§ What to produce
Go through the entries below and tally each line holding the string "date". Return the number only.

----- Provided entries -----

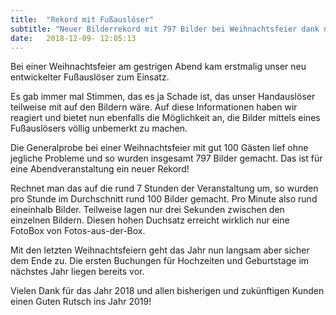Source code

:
 ```yaml
---
title:  "Rekord mit Fußauslöser"
subtitle: "Neuer Bilderrekord mit 797 Bilder bei Weihnachtsfeier dank neuem Fußauslöser"
date:   2018-12-09- 12:05:13
---
```

Bei einer Weihnachtsfeier am gestrigen Abend kam erstmalig unser neu entwickelter Fußauslöser zum Einsatz. 

Es gab immer mal Stimmen, das es ja Schade ist, das unser Handauslöser teilweise mit auf den Bildern wäre. Auf diese Informationen haben wir reagiert und bietet nun ebenfalls die Möglichkeit an, die Bilder mittels eines Fußauslösers völlig unbemerkt zu machen.

Die Generalprobe bei einer Weihnachtsfeier mit gut 100 Gästen lief ohne jegliche Probleme und so wurden insgesamt 797 Bilder gemacht. Das ist für eine Abendveranstaltung ein neuer Rekord! 

Rechnet man das auf die rund 7 Stunden der Veranstaltung um, so wurden pro Stunde im Durchschnitt rund 100 Bilder gemacht. Pro Minute also rund eineinhalb Bilder. Teilweise lagen nur drei Sekunden zwischen den einzelnen Bildern. Diesen hohen Duchsatz erreicht wirklich nur eine FotoBox von Fotos-aus-der-Box.

Mit den letzten Weihnachtsfeiern geht das Jahr nun langsam aber sicher dem Ende zu. Die ersten Buchungen für Hochzeiten und Geburtstage im nächstes Jahr liegen bereits vor. 

Vielen Dank für das Jahr 2018 und allen bisherigen und zukünftigen Kunden einen Guten Rutsch ins Jahr 2019!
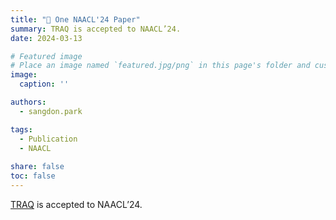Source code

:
 ```yaml
---
title: "🎉 One NAACL'24 Paper"
summary: TRAQ is accepted to NAACL’24.
date: 2024-03-13

# Featured image
# Place an image named `featured.jpg/png` in this page's folder and customize its options here.
image:
  caption: ''

authors:
  - sangdon.park

tags:
  - Publication
  - NAACL
  
share: false
toc: false
---
```


[TRAQ](https://arxiv.org/abs/2307.04642) is accepted to NAACL’24.
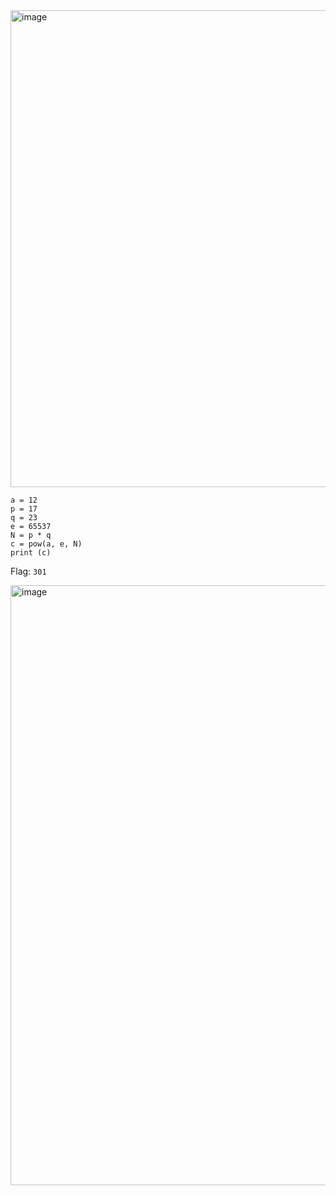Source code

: <img width="763" alt="image" src="https://github.com/Vanmaxohp/EHC_Challenge_CryptoHack/assets/90485791/87bef779-4e35-47ac-b6a5-e275a2e57278">

```
a = 12
p = 17
q = 23
e = 65537
N = p * q
c = pow(a, e, N)
print (c)
```
Flag: `301`

<img width="960" alt="image" src="https://github.com/Vanmaxohp/EHC_Challenge_CryptoHack/assets/90485791/c3203650-96f1-4d5a-a876-a06476dfb12f">
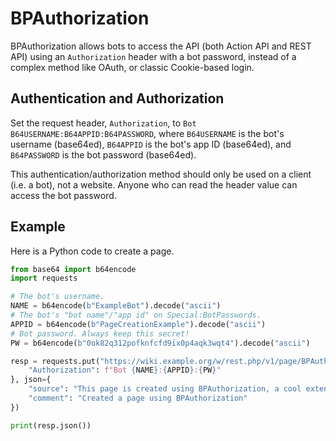 # BPAuthorization
BPAuthorization allows bots to access the API (both Action API and REST API) using an `Authorization` header with a bot password, instead of a complex method like OAuth, or classic Cookie-based login.

## Authentication and Authorization
Set the request header, `Authorization`, to `Bot B64USERNAME:B64APPID:B64PASSWORD`, where `B64USERNAME` is the bot's username (base64ed), `B64APPID` is the bot's app ID (base64ed), and `B64PASSWORD` is the bot password (base64ed).

This authentication/authorization method should only be used on a client (i.e. a bot), not a website. Anyone who can read the header value can access the bot password.

## Example
Here is a Python code to create a page.

```py
from base64 import b64encode
import requests

# The bot's username.
NAME = b64encode(b"ExampleBot").decode("ascii")
# The bot's "bot name"/"app id" on Special:BotPasswords.
APPID = b64encode(b"PageCreationExample").decode("ascii")
# Bot password. Always keep this secret!
PW = b64encode(b"0ok82q312pofknfcfd9ix0p4aqk3wqt4").decode("ascii")

resp = requests.put("https://wiki.example.org/w/rest.php/v1/page/BPAuthorization", headers={
    "Authorization": f"Bot {NAME}:{APPID}:{PW}"
}, json={
    "source": "This page is created using BPAuthorization, a cool extension for authentication.",
    "comment": "Created a page using BPAuthorization"
})

print(resp.json())
```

-----

§ Answer space
2